Prevention of seabed subsidence of class-1 gas hydrate deposits via CO₂-EGR: A numerical study with coupled geomechanics-hydrate reaction-multiphase fluid flow model

The geomechanics effects and seabed subsidence are critical issues that should be considered in the development of a hydrate reservoir. The purpose of this study is to couple the geomechanics, hydrate reaction, and multiphase fluid flow modules to investigate the feasibility of CO₂ enhanced gas recovery (CO₂-EGR) of a Class-1 hydrate deposit by observing the formation deformation, and the seabed subsidence. The production methods of depressurization and CO₂-EGR are modeled, respectively. The production behaviors and seabed subsidence of different production methods are compared. The positive influence on the gas recovery for a Class-1 hydrate deposit via CO₂-EGR is observed. The calculations of seabed subsidence showed a significant improvement can be achieved when CO₂-EGR was used. The subsidence is only 6.8% of that from the pure depressurization in the case of a pressure drop of 30%. The effects of production pressure drop and production gas rate are investigated.
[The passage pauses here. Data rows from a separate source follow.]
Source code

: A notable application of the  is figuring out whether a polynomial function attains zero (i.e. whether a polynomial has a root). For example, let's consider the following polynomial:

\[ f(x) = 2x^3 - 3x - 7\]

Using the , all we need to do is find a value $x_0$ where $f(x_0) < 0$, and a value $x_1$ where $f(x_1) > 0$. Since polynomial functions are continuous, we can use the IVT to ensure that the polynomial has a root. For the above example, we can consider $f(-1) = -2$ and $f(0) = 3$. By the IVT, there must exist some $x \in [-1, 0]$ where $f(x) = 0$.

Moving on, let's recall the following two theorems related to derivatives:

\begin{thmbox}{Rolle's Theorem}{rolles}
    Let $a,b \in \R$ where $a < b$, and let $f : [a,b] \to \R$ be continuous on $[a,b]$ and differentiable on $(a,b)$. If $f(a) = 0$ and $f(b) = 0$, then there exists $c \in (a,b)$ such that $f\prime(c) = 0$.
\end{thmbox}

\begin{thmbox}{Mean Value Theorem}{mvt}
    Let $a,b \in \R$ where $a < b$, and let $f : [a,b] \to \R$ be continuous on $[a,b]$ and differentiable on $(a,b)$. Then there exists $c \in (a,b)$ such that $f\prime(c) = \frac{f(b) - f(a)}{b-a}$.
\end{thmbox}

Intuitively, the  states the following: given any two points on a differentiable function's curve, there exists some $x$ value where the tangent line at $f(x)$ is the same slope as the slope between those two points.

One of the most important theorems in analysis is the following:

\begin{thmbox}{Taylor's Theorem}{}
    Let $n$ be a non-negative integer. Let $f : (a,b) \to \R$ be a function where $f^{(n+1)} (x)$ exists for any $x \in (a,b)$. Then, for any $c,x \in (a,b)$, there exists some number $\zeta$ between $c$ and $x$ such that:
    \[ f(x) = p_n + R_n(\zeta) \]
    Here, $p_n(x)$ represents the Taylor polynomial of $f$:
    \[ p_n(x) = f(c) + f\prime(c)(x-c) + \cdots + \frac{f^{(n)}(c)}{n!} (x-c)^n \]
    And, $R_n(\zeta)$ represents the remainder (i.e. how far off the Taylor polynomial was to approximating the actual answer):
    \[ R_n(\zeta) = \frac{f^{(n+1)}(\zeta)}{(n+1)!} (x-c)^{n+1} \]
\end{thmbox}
The association between the gas production and the pressure drop of the well is different from the cases of pure depressurization and the CO₂-EGR. The appropriate initial time for the CO₂ injection is tested. Slighter seabed subsidence is observed when the CO₂ injection is initiated earlier. The case of different injection pressure control showed that a lower injection pressure leads to a heavier seabed subsidence. A higher CO₂ fraction allowed in the produced gas stream results in a higher cumulative gas production, but there is no significant impact on the seabed subsidence.